Gisteren protesteerden actievoerders van Greenpeace in Helsinki tegen het Finse Neste Oil. Dit bedrijf gebruikt grote hoeveelheden palmolie waarvoor regenwoud is gekapt. Hetzelfde bedrijf opent in juni een palmoliefabriek op de Rotterdamse Maasvlakte.

Woensdag kreeg het bedrijf al de Public Eye Award uitgereikt voor het meest schadelijke bedrijf van het jaar. Het bedrijf werd met 17.385 stemmen gekozen in een internetcompetitie die mede door Greenpeace was georganiseerd.

Palmolie voor biodiesel

Neste Oil gebruikt palmolie als basis voor zijn biodiesel. Voor de aanleg van palmolieplantages worden in Indonesië en Maleisië omvangrijke bosgebieden met de grond gelijk gemaakt. Dit veroorzaakt niet alleen extra CO2-uitstoot, maar vernietigt ook het leefgebied van beschermde diersoorten als de orang-oetan en de tijger.

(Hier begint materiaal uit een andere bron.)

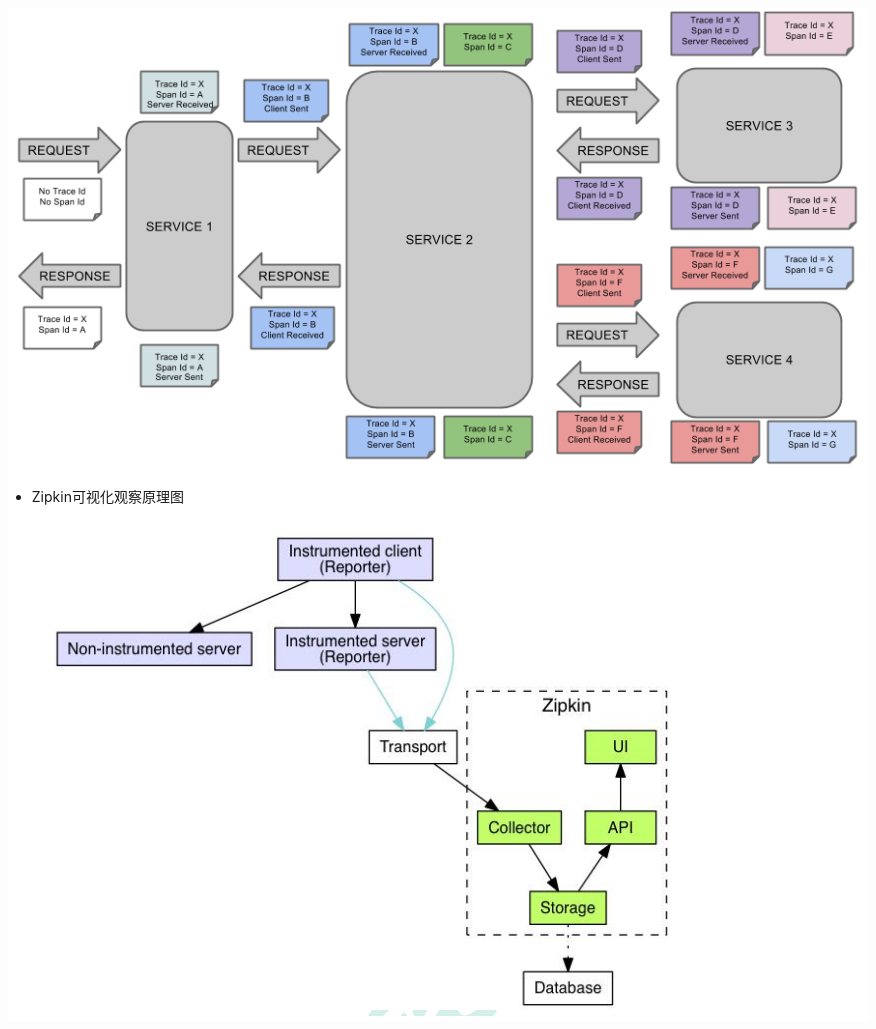 ![Sleuth链路追踪](https://github.com/CyS2020/SpringCloud-Mall/blob/main/resources/Sleuth%E9%93%BE%E8%B7%AF%E8%BF%BD%E8%B8%AA.png?raw=true)
- Zipkin可视化观察原理图
![Zipkin原理图](https://github.com/CyS2020/SpringCloud-Mall/blob/main/resources/Zipkin%E5%8E%9F%E7%90%86%E5%9B%BE.PNG?raw=true)
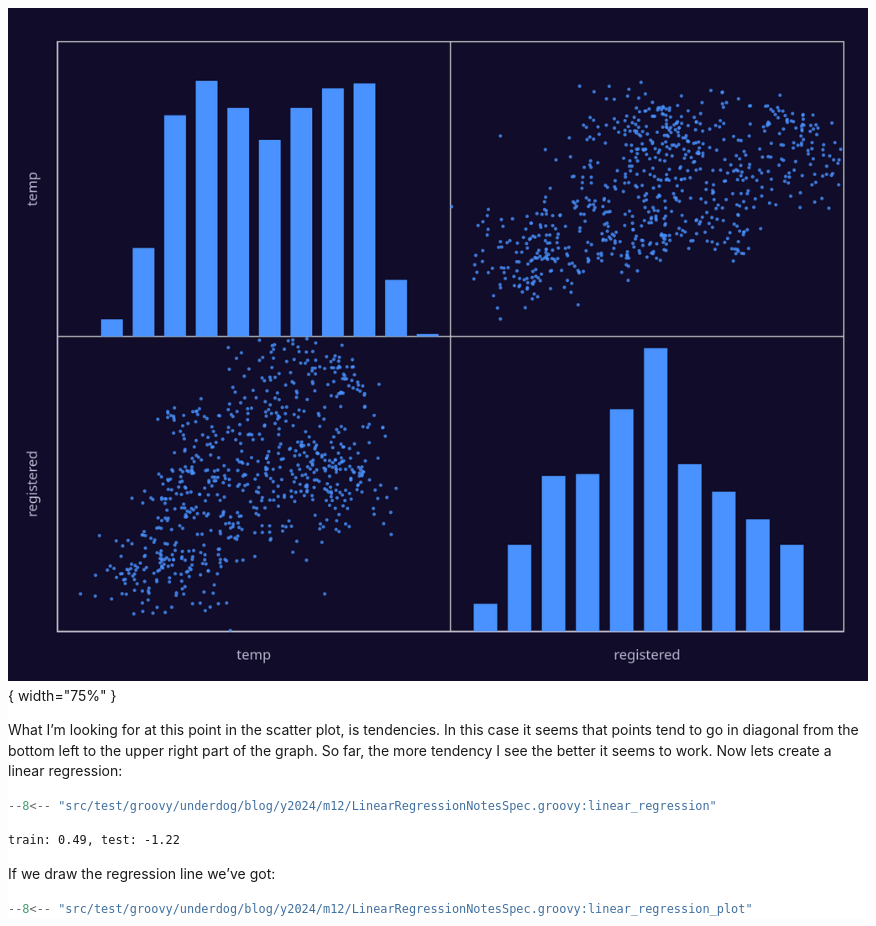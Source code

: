 ![](images/linear_regression_notes/pair_plot_dark.png#only-dark){ width="75%" }
</figure>

What I’m looking for at this point in the scatter plot, is tendencies. In this case it seems that points tend to go in diagonal from the bottom left to the upper right part of the graph. So far, the more tendency I see the better it seems to work. Now lets create a linear regression:

```groovy title="linear regression"
--8<-- "src/test/groovy/underdog/blog/y2024/m12/LinearRegressionNotesSpec.groovy:linear_regression"
```

```shell title="output"
train: 0.49, test: -1.22
```

If we draw the regression line we’ve got:

```groovy title="scatter & line plot"
--8<-- "src/test/groovy/underdog/blog/y2024/m12/LinearRegressionNotesSpec.groovy:linear_regression_plot"
```

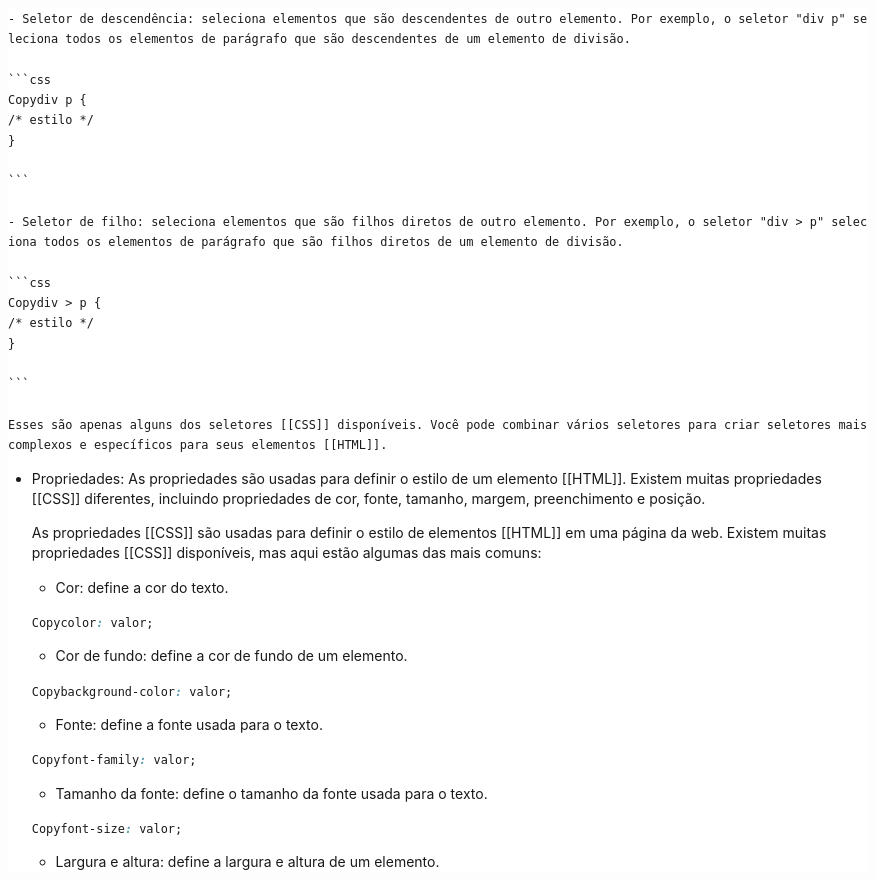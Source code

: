     - Seletor de descendência: seleciona elementos que são descendentes de outro elemento. Por exemplo, o seletor "div p" seleciona todos os elementos de parágrafo que são descendentes de um elemento de divisão.
    
    ```css
    Copydiv p {
    /* estilo */
    }
    
    ```
    
    - Seletor de filho: seleciona elementos que são filhos diretos de outro elemento. Por exemplo, o seletor "div > p" seleciona todos os elementos de parágrafo que são filhos diretos de um elemento de divisão.
    
    ```css
    Copydiv > p {
    /* estilo */
    }
    
    ```
    
    Esses são apenas alguns dos seletores [[CSS]] disponíveis. Você pode combinar vários seletores para criar seletores mais complexos e específicos para seus elementos [[HTML]].
    
- Propriedades: As propriedades são usadas para definir o estilo de um elemento [[HTML]]. Existem muitas propriedades [[CSS]] diferentes, incluindo propriedades de cor, fonte, tamanho, margem, preenchimento e posição.
    
    As propriedades [[CSS]] são usadas para definir o estilo de elementos [[HTML]] em uma página da web. Existem muitas propriedades [[CSS]] disponíveis, mas aqui estão algumas das mais comuns:
    
    - Cor: define a cor do texto.
    
    ```css
    Copycolor: valor;
    
    ```
    
    - Cor de fundo: define a cor de fundo de um elemento.
    
    ```css
    Copybackground-color: valor;
    
    ```
    
    - Fonte: define a fonte usada para o texto.
    
    ```css
    Copyfont-family: valor;
    
    ```
    
    - Tamanho da fonte: define o tamanho da fonte usada para o texto.
    
    ```css
    Copyfont-size: valor;
    
    ```
    
    - Largura e altura: define a largura e altura de um elemento.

Grootste biodieselfabriek in Rotterdam

In juni opent Neste Oil een palmoliefabriek op de Rotterdamse Maasvlakte. Naast een identieke fabriek in Singapore, die begin dit jaar in gebruik werd genomen, is dit de grootste biodieselfabriek ter wereld. Neste Oil verwerkt dan zo’n 5 procent van de palmolieproductie van de wereld, en streeft hiermee Unilever voorbij als grootste palmolieverbruiker ter wereld.

Een vergissing van Rotterdam

Het bedrijf is door Rotterdam binnengehaald als schoolvoorbeeld van duurzaam ondernemen. Een vergissing van de havenstad, volgens Kees Kodde, campageleider bossen bij Greenpeace. ‘Neste Oil claimt duurzame biobrandstoffen te produceren. ’ zegt Kodde. ‘Maar biodiesel van palmolie is geen oplossing voor klimaatverandering. Integendeel, het verergert het probleem: regenwouden worden gekapt om plaats te maken voor palmolie voor auto’s. Greenpeace roept bedrijven op geen zaken te doen met Neste Oil.’

Biodiesel geen schone optie

Biodiesel van palmolie lijkt misschien groen, maar is het absoluut niet. Om klimaatwinst te boeken moeten bedrijven inzetten op echt schone opties, zoals electrisch rijden en biobrandstoffen die worden gemaakt van organisch afval als biogas.